For schools, there is The International School of Paphos, which follows the English curriculum, as does an English school on the Tomb of the Kings Road. Plus there is the American School. There may well be others. All are private. The ISOP is a decent size. In our daughter's year there are 3 classes, each under 20 in size. I can't speak for the other schools, but the ISOP has a lot of after school organised sport activities.

We love it here. The pace of life is slower, but it gives you more time to enjoy it.


----------



## mchollanda (Sep 18, 2016)

Thanks for your update, I'll check out the area. 

Great to hear others have settled well especially with the schools. 

Yes, we like to be active so either self organised or arranged activities suit, but knowing the schools have after school activities is a bonus.


----------



## SunnyPaphos (Jul 25, 2016)

We like geocaching and Cyprus is ideal for that. Geocaching in Cyprus is also a great way of discovering out of the way places too.


----------



## Emmaabudhabi (Sep 20, 2016)

Hi,
We are coming over to look at schools in Paphos soon. It's quite important as I'm looking for my eldest to do her A levels and I have two other children one in primary and one in reception. Would you say ISOP is a very international school? Is it very welcoming to newbies? My kids are use to moving schools as we are expats in the UAE from the UK but Is it a majority of locals at ISOP? Deciding which ones to visit between Aspire, TLC and ISOP. Thanks


----------



## Cleo Shahateet (Feb 23, 2009)

Emmaabudhabi said:


> Hi,
> We are coming over to look at schools in Paphos soon. It's quite important as I'm looking for my eldest to do her A levels and I have two other children one in primary and one in reception. Would you say ISOP is a very international school? Is it very welcoming to newbies? My kids are use to moving schools as we are expats in the UAE from the UK but Is it a majority of locals at ISOP? Deciding which ones to visit between Aspire, TLC and ISOP. Thanks


I can recommend ISOP. It is welcoming and has great facilities. ISOP is the most established since it has been around since the 80's. My wife went there in the 90's and some of the staff are still there which I think says something in itself. One fantastic teacher just retired after 20+ years. I would look at all three so you can see for yourself though.


----------



## SunnyPaphos (Jul 25, 2016)

Our daughter has settled in fine. In terms of international, it is a mix of British, Cypriot, Russian and Oriental, judging from the languages I have heard spoken at the school gate. I may have heard some German too, and possibly Dutch, though that could have just been a gentleman with a bad cough. 

Your child certainly won't be the only British one there by a long chalk.


----------



## Veronica (Apr 5, 2008)

The 'Dutch' could even have been Germans from Bavaria.

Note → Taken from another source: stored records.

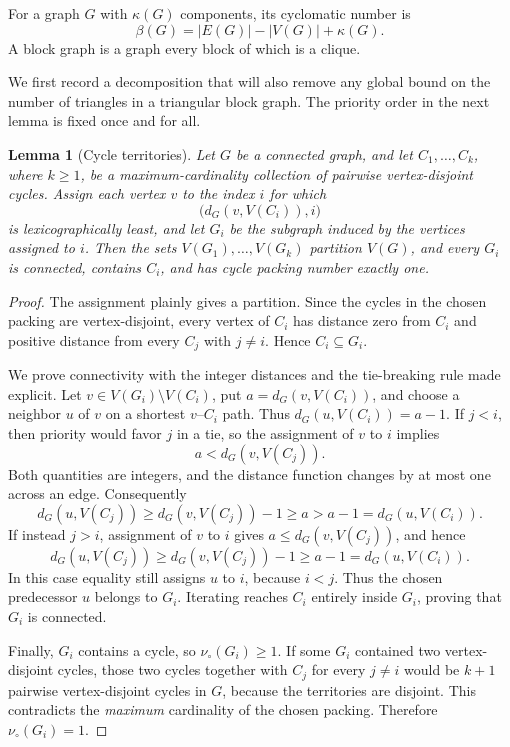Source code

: \documentclass[11pt]{article}
\newtheorem{lemma}[theorem]{Lemma}
\theoremstyle{definition}
\theoremstyle{remark}
\newcommand{\vp}{\nu_{\circ}}
\begin{document}
For a graph $G$ with $\kappa(G)$ components, its cyclomatic number is
\[
 \beta(G)=|E(G)|-|V(G)|+\kappa(G).
\]
A block graph is a graph every block of which is a clique.

We first record a decomposition that will also remove any global bound on
the number of triangles in a triangular block graph.  The priority order in
the next lemma is fixed once and for all.

\begin{lemma}[Cycle territories]\label{lem:cycle-territories}
Let $G$ be a connected graph, and let $C_1,\ldots,C_k$, where $k\ge1$, be a
maximum-cardinality collection of pairwise vertex-disjoint cycles.  Assign
each vertex $v$ to the index $i$ for which
\[
 \bigl(d_G(v,V(C_i)),i\bigr)
\]
is lexicographically least, and let $G_i$ be the subgraph induced by the
vertices assigned to $i$.  Then the sets $V(G_1),\ldots,V(G_k)$ partition
$V(G)$, and every $G_i$ is connected, contains $C_i$, and has cycle packing
number exactly one.
\end{lemma}

\begin{proof}
The assignment plainly gives a partition.  Since the cycles in the chosen
packing are vertex-disjoint, every vertex of $C_i$ has distance zero from
$C_i$ and positive distance from every $C_j$ with $j\ne i$.  Hence
$C_i\subseteq G_i$.

We prove connectivity with the integer distances and the tie-breaking rule
made explicit.  Let $v\in V(G_i)\setminus V(C_i)$, put
$a=d_G(v,V(C_i))$, and choose a neighbor $u$ of $v$ on a shortest
$v$--$C_i$ path.  Thus $d_G(u,V(C_i))=a-1$.  If $j<i$, then priority would
favor $j$ in a tie, so the assignment of $v$ to $i$ implies
\[
 a<d_G(v,V(C_j)).
\]
Both quantities are integers, and the distance function changes by at most
one across an edge.  Consequently
\[
 d_G(u,V(C_j))\ge d_G(v,V(C_j))-1\ge a
 >a-1=d_G(u,V(C_i)).
\]
If instead $j>i$, assignment of $v$ to $i$ gives
$a\le d_G(v,V(C_j))$, and hence
\[
 d_G(u,V(C_j))\ge d_G(v,V(C_j))-1\ge a-1
 =d_G(u,V(C_i)).
\]
In this case equality still assigns $u$ to $i$, because $i<j$.  Thus the
chosen predecessor $u$ belongs to $G_i$.  Iterating reaches $C_i$ entirely
inside $G_i$, proving that $G_i$ is connected.

Finally, $G_i$ contains a cycle, so $\vp(G_i)\ge1$.  If some $G_i$ contained
two vertex-disjoint cycles, those two cycles together with $C_j$ for every
$j\ne i$ would be $k+1$ pairwise vertex-disjoint cycles in $G$, because the
territories are disjoint.  This contradicts the \emph{maximum} cardinality
of the chosen packing.  Therefore $\vp(G_i)=1$.
\end{proof}
\end{document}
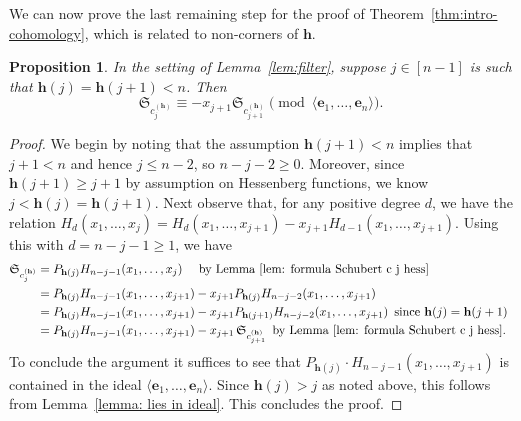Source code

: \documentclass[11pt]{amsart}
\theoremstyle{plain}
\newtheorem{prop}[thm]{Proposition}
\theoremstyle{definition}
\newcommand{\hess}{{\mathbf h}}
\numberwithin{equation}{section}
\begin{document}
We can now prove the last remaining step for the proof of Theorem~\ref{thm:intro-cohomology}, which is related to non-corners
of $\hess$.

\begin{prop}\label{prop:jumps are enough}
In the setting of Lemma~\ref{lem:filter}, suppose $j \in [n-1]$
is such that $\hess(j)=\hess(j+1)<n$. Then
\[
\mathfrak{S}_{c_j^{(\hess)}}
\equiv
-x_{j+1}\mathfrak{S}_{c_{j+1}^{(\hess)}}
\pmod{\langle \mathbf{e}_1,\ldots,\mathbf{e}_n\rangle}.
\]
\end{prop}



\begin{proof}
We begin by noting that the assumption $\hess(j+1)<n$ implies that $j+1<n$ and hence $j \leq n-2$, so $n-j-2 \geq 0$. Moreover, since $\hess(j+1)\geq j+1$ by assumption on Hessenberg functions, we know $j < \hess(j)=\hess(j+1)$. 
Next observe that, for any positive degree $d$, 
we have the relation $H_d(x_1,\dots,x_j)=H_d(x_1,\dots,x_{j+1})-x_{j+1}H_{d-1}(x_1,\dots,x_{j+1})$. Using this with $d=n-j-1\geq 1$,  we have
\begin{equation*}
    \begin{split}
    \mathfrak{S}_{c_j^{(\hess)}}
&=P_{\hess(j)}H_{n-j-1}(x_1,\ldots,x_j) \quad \textup{ by Lemma~\ref{lem: formula Schubert c j hess}} \\
&=P_{\hess(j)}H_{n-j-1}(x_1,\dots,x_{j+1})-x_{j+1}P_{\hess(j)}H_{n-j-2}(x_1,\ldots,x_{j+1})\\
&=P_{\hess(j)}H_{n-j-1}(x_1,\dots,x_{j+1})-x_{j+1}P_{\hess(j+1)}
H_{n-j-2}(x_1,\ldots,x_{j+1})
\, \textup{ since $\hess(j)=\hess(j+1)$ } \\
&=P_{\hess(j)}H_{n-j-1}(x_1,\dots,x_{j+1})-x_{j+1}\,\mathfrak{S}_{c_{j+1}^{(\hess)}} \, \textup{ by Lemma~\ref{lem: formula Schubert c j hess}.}
\end{split} 
\end{equation*}
To conclude the argument it suffices to see that $P_{\hess(j)} \cdot H_{n-j-1}(x_1,\ldots,x_{j+1})$ is contained in the ideal $\langle \mathbf{e}_1,\ldots,\mathbf{e}_n\rangle$. Since $\hess(j)>j$ as noted above, this follows from Lemma~\ref{lemma: lies in ideal}.  This concludes the proof. 
\end{proof}
\end{document}
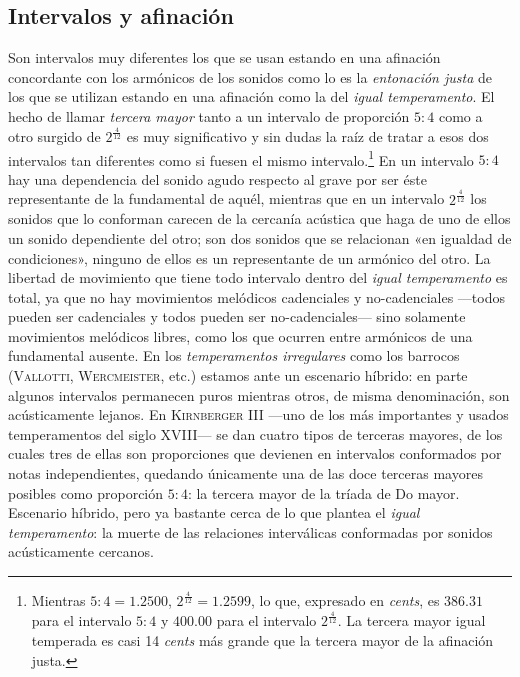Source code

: \documentclass[a4paper,12pt]{article}
\begin{document}
\begin{multicols}{2}
  \section{Intervalos y afinación}\label{sec:intervalos-afinacion}
  Son intervalos muy diferentes los que se usan estando en una afinación concordante con los armónicos de los sonidos como lo es la \emph{entonación justa} de los que se utilizan estando en una afinación como la del \emph{igual temperamento}. El hecho de llamar \emph{tercera mayor} tanto a un intervalo de proporción $5:4$ como a otro surgido de $2^{\frac{4}{12}}$ es muy significativo y sin dudas la raíz de tratar a esos dos intervalos tan diferentes como si fuesen el mismo intervalo.\footnote{Mientras $5:4=1.2500$, $2^{\frac{4}{12}}=1.2599$, lo que, expresado en \emph{cents}, es $386.31$ para el intervalo $5:4$ y $400.00$ para el intervalo $2^{\frac{4}{12}}$. La tercera mayor igual temperada es casi 14 \emph{cents} más grande que la tercera mayor de la afinación justa.} En un intervalo $5:4$ hay una dependencia del sonido agudo respecto al grave por ser éste representante de la fundamental de aquél, mientras que en un intervalo $2^{\frac{4}{12}}$ los sonidos que lo conforman carecen de la cercanía acústica que haga de uno de ellos un sonido dependiente del otro; son dos sonidos que se relacionan «en igualdad de condiciones», ninguno de ellos es un representante de un armónico del otro. La libertad de movimiento que tiene todo intervalo dentro del \emph{igual temperamento} es total, ya que no hay movimientos melódicos cadenciales y no-cadenciales ---todos pueden ser cadenciales y todos pueden ser no-cadenciales--- sino solamente movimientos melódicos libres, como los que ocurren entre armónicos de una fundamental ausente. En los \emph{temperamentos irregulares} como los barrocos (\textsc{Vallotti}, \textsc{Wercmeister}, etc.) estamos ante un escenario híbrido: en parte algunos intervalos permanecen puros mientras otros, de misma denominación, son acústicamente lejanos. En \textsc{Kirnberger III} ---uno de los más importantes y usados temperamentos del siglo XVIII--- se dan cuatro tipos de terceras mayores, de los cuales tres de ellas son proporciones que devienen en intervalos conformados por notas independientes, quedando únicamente una de las doce terceras mayores posibles como proporción $5:4$: la tercera mayor de la tríada de Do mayor. Escenario híbrido, pero ya bastante cerca de lo que plantea el \emph{igual temperamento}: la muerte de las relaciones interválicas conformadas por sonidos acústicamente cercanos.
\end{multicols}
\end{document}
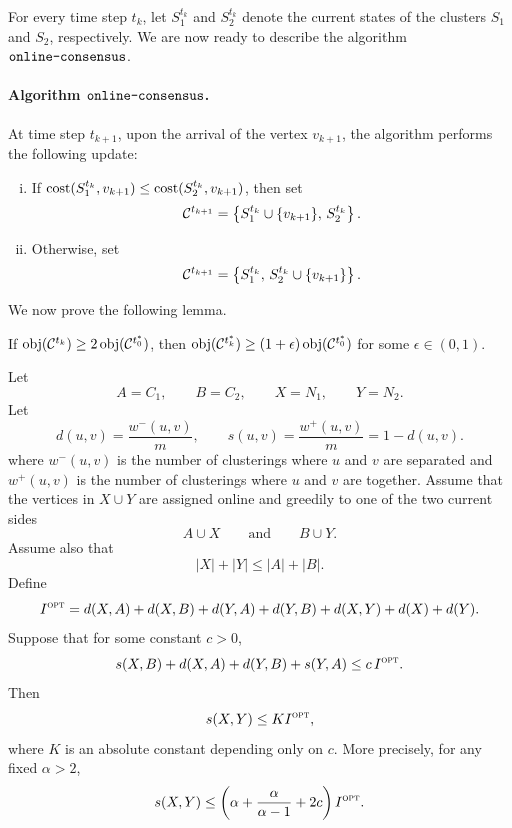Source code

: For every time step $t_k$, let $S_1^{t_k}$ and $S_2^{t_k}$ denote the current states of the clusters $S_1$ and $S_2$, respectively. We are now ready to describe the algorithm $\oncon$.

\paragraph{Algorithm $\oncon$.}
At time step $t_{k+1}$, upon the arrival of the vertex $v_{k+1}$, the algorithm performs the following update:
\begin{enumerate}[(i)]
    \item If $\cost(S_1^{t_k},v_{k+1}) \le \cost(S_2^{t_k},v_{k+1})$, then set
    \[
        \solcls{k+1}
        =
        \left\{
        S_1^{t_k} \cup \{v_{k+1}\},
        \,
        S_2^{t_k}
        \right\}.
    \]

    \item Otherwise, set
    \[
        \solcls{k+1}
        =
        \left\{
        S_1^{t_k},
        \,
        S_2^{t_k} \cup \{v_{k+1}\}
        \right\}.
    \]
\end{enumerate}

We now prove the following lemma.

\begin{lemma}\label{lem:toy.example.merge.case}
If $\obj(\solcls{k}) \ge 2\,\obj(\optcls{0})$, then $\obj(\optcls{k}) \ge (1+\epsilon)\,\obj(\optcls{0})$ for some $\epsilon \in (0,1)$.
\end{lemma}

\begin{lemma}\label{lem:charging.s.N1.N2}
Let
\[
    A=C_1,\qquad B=C_2,\qquad X=N_1,\qquad Y=N_2.
\]
Let
\[
    d(u,v)=\frac{w^-(u,v)}{m},
    \qquad
    s(u,v)=\frac{w^+(u,v)}{m}=1-d(u,v).
\]
where $w^-(u,v)$ is the number of clusterings where $u$ and $v$ are separated and $w^+(u,v)$ is the number of clusterings where $u$ and $v$ are together.
Assume that the vertices in $X\cup Y$ are assigned online and greedily to one
of the two current sides
\[
    A\cup X
    \qquad\text{and}\qquad
    B\cup Y.
\]
Assume also that
\[
    |X|+|Y|\le |A|+|B|.
\]
Define
\[
    I^{\OPT}
    =
    d(X,A)+d(X,B)+d(Y,A)+d(Y,B)+d(X,Y)+d(X)+d(Y).
\]
Suppose that for some constant $c>0$,
\[
    s(X,B)+d(X,A)+d(Y,B)+s(Y,A)
    \le
    c\,I^{\OPT}.
\]
Then
\[
    s(X,Y)\le K I^{\OPT},
\]
where $K$ is an absolute constant depending only on $c$. More precisely, for
any fixed $\alpha>2$,
\[
    s(X,Y)
    \le
    \left(
        \alpha+\frac{\alpha}{\alpha-1}+2c
    \right)I^{\OPT}.
\]
\end{lemma}

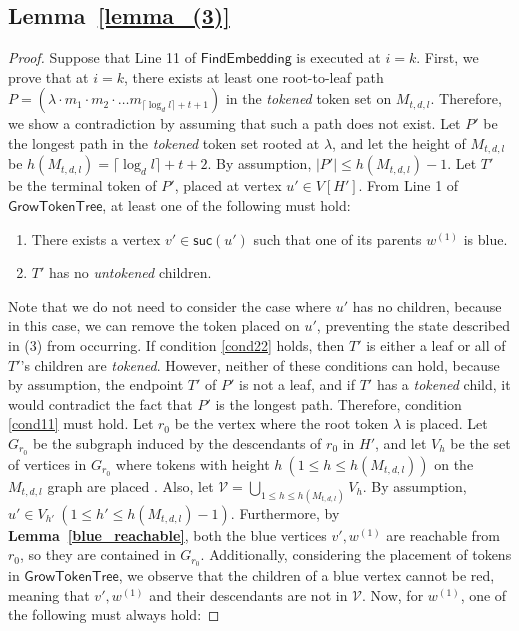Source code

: \documentclass[runningheads]{llncs}
\theoremstyle{plain}
\theoremstyle{definition}
\begin{document}
\subsection{\textbf{Lemma~\ref{lemma_(3)}}}\label{appendix_D7}
\begin{proof}
    Suppose that Line 11 of $\mathsf{FindEmbedding}$ is executed at $i = k$. First, we prove that at $i = k$, there exists at least one root-to-leaf path $P = (\lambda \cdot m_1 \cdot m_2 \cdot \dots m_{\lceil \log_d l \rceil +t+1})$ in the \textit{tokened} token set on $M_{t, d, l}$. Therefore, we show a contradiction by assuming that such a path does not exist. Let $P'$ be the longest path in the \textit{tokened} token set rooted at $\lambda$, and let the height of $M_{t, d, l}$ be $h(M_{t, d, l}) = \lceil \log_d l \rceil +t+2$. By assumption, $|P'| \leq h(M_{t, d, l}) - 1$. Let $T'$ be the terminal token of $P'$, placed at vertex $u' \in V[H']$. From Line 1 of $\mathsf{GrowTokenTree}$, at least one of the following must hold:
    
    \begin{enumerate}
        \item There exists a vertex $v' \in \mathsf{suc}(u')$ such that one of its parents $w^{(1)}$ is blue. \label{cond11}
        \item $T'$ has no \textit{untokened} children. \label{cond22}
    \end{enumerate}
    
    Note that we do not need to consider the case where $u'$ has no children, because in this case, we can remove the token placed on $u'$, preventing the state described in (3) from occurring. If condition \ref{cond22} holds, then $T'$ is either a leaf or all of $T'$'s children are \textit{tokened}. However, neither of these conditions can hold, because by assumption, the endpoint $T'$ of $P'$ is not a leaf, and if $T'$ has a \textit{tokened} child, it would contradict the fact that $P'$ is the longest path. Therefore, condition \ref{cond11} must hold. Let $r_0$ be the vertex where the root token $\lambda$ is placed. Let $G_{r_0}$ be the subgraph induced by the descendants of $r_0$ in $H'$, and let $V_h$ be the set of vertices in $G_{r_0}$ where tokens with height $h\ (1 \leq h \leq h(M_{t, d, l}))$ on the $M_{t, d, l}$ graph are placed . Also, let $\mathcal{V} = \bigcup_{1 \leq h \leq h(M_{t, d, l})} V_h$. By assumption, $u' \in V_{h'}\ (1 \leq h' \leq h(M_{t, d, l})-1)$. Furthermore, by \textbf{Lemma~\ref{blue_reachable}}, both the blue vertices $v', w^{(1)}$ are reachable from $r_0$, so they are contained in $G_{r_0}$. Additionally, considering the placement of tokens in $\mathsf{GrowTokenTree}$, we observe that the children of a blue vertex cannot be red, meaning that $v', w^{(1)}$ and their descendants are not in $\mathcal{V}$. Now, for $w^{(1)}$, one of the following must always hold:


\end{proof}
\end{document}
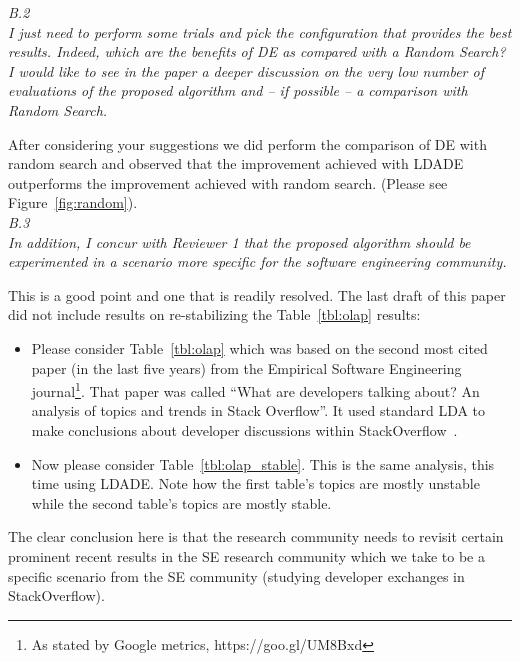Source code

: \documentclass[twocolumn,5p,sort&compress]{elsarticle}
\newcommand{\bi}{\begin{itemize}}
\newcommand{\ei}{\end{itemize}}
\theoremstyle{break}
\begin{document}
\textit{B.2\\}
{\em I just need to perform some trials and pick the configuration that provides the best results. Indeed, which are the benefits of DE as compared with a Random Search? I would like to see in the paper a deeper discussion on the very low number of evaluations of the proposed algorithm and – if possible – a comparison with Random Search.\\}

After considering your suggestions we did perform the comparison of DE with random search and observed that the improvement achieved with LDADE outperforms the improvement achieved with random search. (Please see Figure~\ref{fig:random}).\\

\textit{B.3\\}
{\em In addition, I concur with Reviewer 1 that the proposed algorithm should be experimented in a scenario more specific for the software engineering community.\\}

This is a good point  and one that is readily resolved.
The last draft of this paper did not include results
on re-stabilizing the Table~\ref{tbl:olap} results:
\bi
\item
Please consider
Table~\ref{tbl:olap} which was based on   the second most cited paper (in the last five years) from the Empirical Software Engineering
journal\footnote{As stated by Google metrics, https://goo.gl/UM8Bxd}.
That paper was called   ``What are developers talking about? An analysis of topics and trends in Stack Overflow''. It used
standard LDA to make   conclusions about developer discussions
within StackOverflow~\cite{barua2014developers}. 
\item
Now please consider Table~\ref{tbl:olap_stable}.
This is the same analysis, this time using LDADE.
Note how the first table's topics are mostly unstable
while the second table's topics are mostly stable.
\ei
The clear conclusion here is that the research community
needs to revisit certain    prominent recent results in the SE
research community which we take to be a specific
scenario from the SE community (studying developer
exchanges in StackOverflow). 



\end{document}
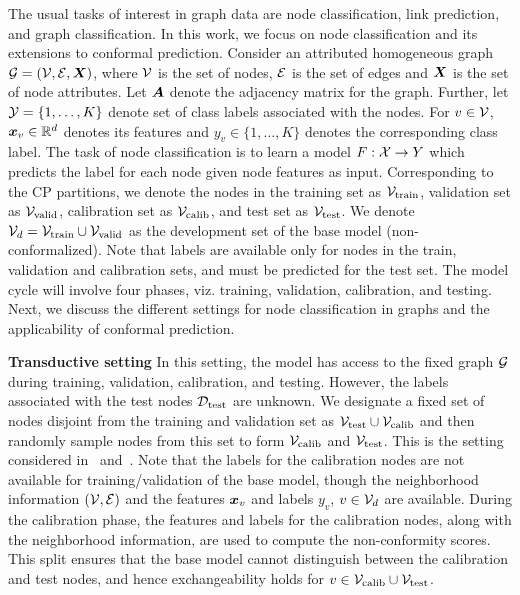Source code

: The usual tasks of interest in graph data are node classification, link prediction, and graph classification. 
In this work, we focus on node classification and its extensions to conformal prediction.
Consider an attributed homogeneous graph ${\mathcal{G}} = ({\mathcal{V}}, {\mathcal{E}}, {\bm{X}})$, where ${\mathcal{V}}$ is the set of nodes, ${\mathcal{E}}$ is the set of edges and ${\bm{X}}$ is the set of node attributes.
Let ${\bm{A}}$ denote the adjacency matrix for the graph.
Further, let ${\mathcal{Y}} = \{1, \dots, K\}$ denote set of class labels associated with the nodes.
For $v \in {\mathcal{V}}$, ${\bm{x}}_v \in \mathbb{R}^d$ denotes its features and $y_v \in \{1, \dots, K\}$ denotes the corresponding class label.
The task of node classification is to learn a model $F: {\mathcal{X}} \to Y$ which predicts the label for each node given node features as input.
Corresponding to the CP partitions, we denote the nodes in the training set as ${\mathcal{V}}_{\text{train}}$, validation set as ${\mathcal{V}}_{\text{valid}}$, calibration set as ${\mathcal{V}}_{\text{calib}}$, and test set as ${\mathcal{V}}_{\text{test}}$.
We denote ${\mathcal{V}}_d = {\mathcal{V}}_{\text{train}} \cup {\mathcal{V}}_{\text{valid}}$ 
as the development set of the base model (non-conformalized). 
Note that labels are available only for nodes in the train, validation and calibration sets, and must be predicted for the test set.
The model cycle will involve four phases, viz. training, validation, calibration, and testing.
Next, we discuss the different settings for node classification in graphs and the applicability of conformal prediction.

\noindent \textbf{Transductive setting}
In this setting, the model has access to the fixed graph ${\mathcal{G}}$ during training, validation, calibration, and testing.
However, the labels associated with the test nodes ${\mathcal{D}}_{\text{test}}$ are unknown. 
We designate a fixed set of nodes disjoint from the training and validation set as  ${\mathcal{V}}_{\text{test}} \cup {\mathcal{V}}_{\text{calib}}$ and then randomly sample nodes from this set to form ${\mathcal{V}}_{\text{calib}}$ and ${\mathcal{V}}_{\text{test}}$.
This is the setting considered in~\citet{zargarbashi23conformal} and~\citet{huang2024uncertainty}.
Note that the labels for the calibration nodes are not available for training/validation of the base model, though the neighborhood information $({\mathcal{V}}, {\mathcal{E}})$ and the features ${\bm{x}}_v$ and labels $y_v$, $v \in {\mathcal{V}}_d$ are available.
During the calibration phase, the features and labels for the calibration nodes, along with the neighborhood information, are used to compute the non-conformity scores.
This split ensures that the base model cannot distinguish between the calibration and test nodes, and hence exchangeability holds for $v \in {\mathcal{V}}_{\text{calib}} \cup {\mathcal{V}}_{\text{test}}$.


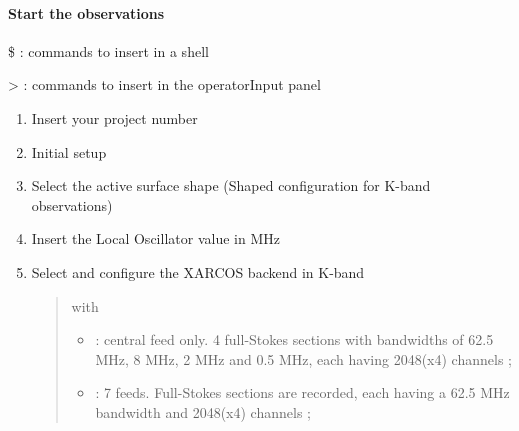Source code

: \documentclass[letterpaper,10pt,english]{sphinxmanual}
\begin{document}
\paragraph{Start the observations}
\label{SpectralLine/K-band/Xarcos/start-obs:start-the-observations}\label{SpectralLine/K-band/Xarcos/start-obs::doc}
\$ : commands to insert in a shell

\textgreater{} : commands to insert in the operatorInput panel
\begin{enumerate}
\item {} 
Insert your project number
\begin{quote}

\end{quote}

\item {} 
Initial setup
\begin{quote}


\end{quote}

\item {} 
Select the active surface shape (Shaped configuration for K-band observations)
\begin{quote}

\end{quote}

\item {} 
Insert the Local Oscillator value in MHz
\begin{quote}

\end{quote}

\item {} 
Select and configure the XARCOS backend in K-band
\begin{quote}



with
\begin{itemize}
\item {} 
 : central feed only.
4 full-Stokes sections with bandwidths of 62.5 MHz, 8 MHz, 2 MHz
and 0.5 MHz, each having 2048(x4) channels ;

\item {} 
 : 7 feeds.
Full-Stokes sections are recorded, each having a 62.5 MHz
bandwidth and 2048(x4) channels ;


\end{itemize}
\end{quote}
\end{enumerate}
\end{document}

I grew up in Germany, speak it fluently but cannot understand a word the Bavarians say


----------



## PeteandSylv (Sep 24, 2008)

SunnyPaphos said:


> We like geocaching and Cyprus is ideal for that. Geocaching in Cyprus is also a great way of discovering out of the way places too.


Puzbie?

Pete (Kan2)


----------



## houdinibun (Oct 8, 2015)

PeteandSylv said:


> Puzbie?
> 
> Pete (Kan2)


Yup and I am Puzbie's wife!


----------



## Veronica (Apr 5, 2008)

houdinibun said:


> Yup and I am Puzbie's wife!


Hi Mrs Puzbie, Koniagal here


----------



## SunnyPaphos (Jul 25, 2016)

Years ago I wanted to be a vet, so worked at a vet's to gain experience. My three abiding memories of my time there were:

Helping in a Caesarian of some small yappy dog, who promptly disowned the pups. This was memorable because I couldn't get over how vigourously you have to shake a pup that's just been yanked from its mother to get it's heart going, and the amount of tubes involved.

Picking up an Old English Sheepdog that had been put under before an op. Memorable because it weed on me.

Siamese cat castration. Just not right.

While I was there, they adopted a stray cat which they called Puzbie. For some reason the name stuck in my head.

So now you know.


----------